French writer (born 1988)

Emma Becker (born 14 December 1988 in Île-de-France as Emma Durand) is a French writer living in Paris. Her pen name Becker is derived from Pannebecker, the family name of her German grandmother.

== Biography ==
Becker grew up in a middle-class family in Île-de-France (greater Paris region). Her father was an entrepreneur and her mother a psychologist. She attended a Catholic high school (lycée Montalembert), which she completed with the Baccalauréat (high school diploma) in 2006. Afterwards she studied literature at the Sorbonne Nouvelle University. In 2011 she published her first book, an erotic novel with the title Mr. It describes the relationship of young female student and an older married man based on her own experiences. After a failed relationship Becker left Paris to move to Berlin, where one of her aunts lived. There she worked on her second book and gave birth to a son.

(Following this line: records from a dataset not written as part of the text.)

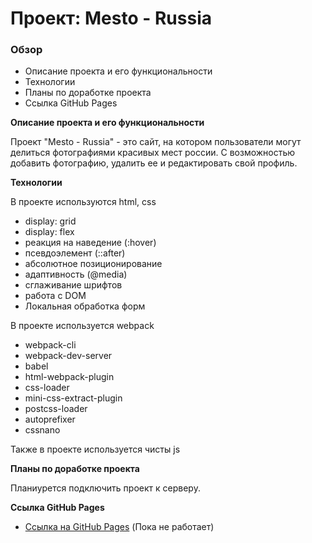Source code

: # Проект: Mesto - Russia

### Обзор
* Описание проекта и его функциональности
* Технологии
* Планы по доработке проекта
* Ссылка GitHub Pages


**Описание проекта и его функциональности**

Проект "Mesto - Russia" - это сайт, на котором пользователи могут делиться фотографиями красивых мест россии. С возможностью добавить фотографию, удалить ее и редактировать свой профиль.


**Технологии**

В проекте используются html, css
* display: grid
* display: flex
* реакция на наведение (:hover)
* псевдоэлемент (::after)
* абсолютное позиционирование
* адаптивность (@media)
* сглаживание шрифтов
* работа с DOM
* Локальная обработка форм

В проекте используется webpack
* webpack-cli
* webpack-dev-server
* babel
* html-webpack-plugin
* css-loader
* mini-css-extract-plugin
* postcss-loader
* autoprefixer
* cssnano

Также в проекте используется чисты js


**Планы по доработке проекта**

Планиурется подключить проект к серверу.


**Ссылка GitHub Pages**

* [Ссылка на GitHub Pages](https://meduscode.github.io/mesto-project/) (Пока не работает)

After the publication of her second book, she became interested in writing about prostitution and in an effort to immerse herself into that world she worked for two years as a prostitute in two local brothels. She described her experiences later in the autofiction novel La Maison, which was published in 2019. The novel received nominations for the Prix Renaudot and the Prix de Flore and won the Prix du Roman des étudiants France Culture–Télérama. In 2022 it was adapted into the movie House of Lust with Ana Girardot playing the main character.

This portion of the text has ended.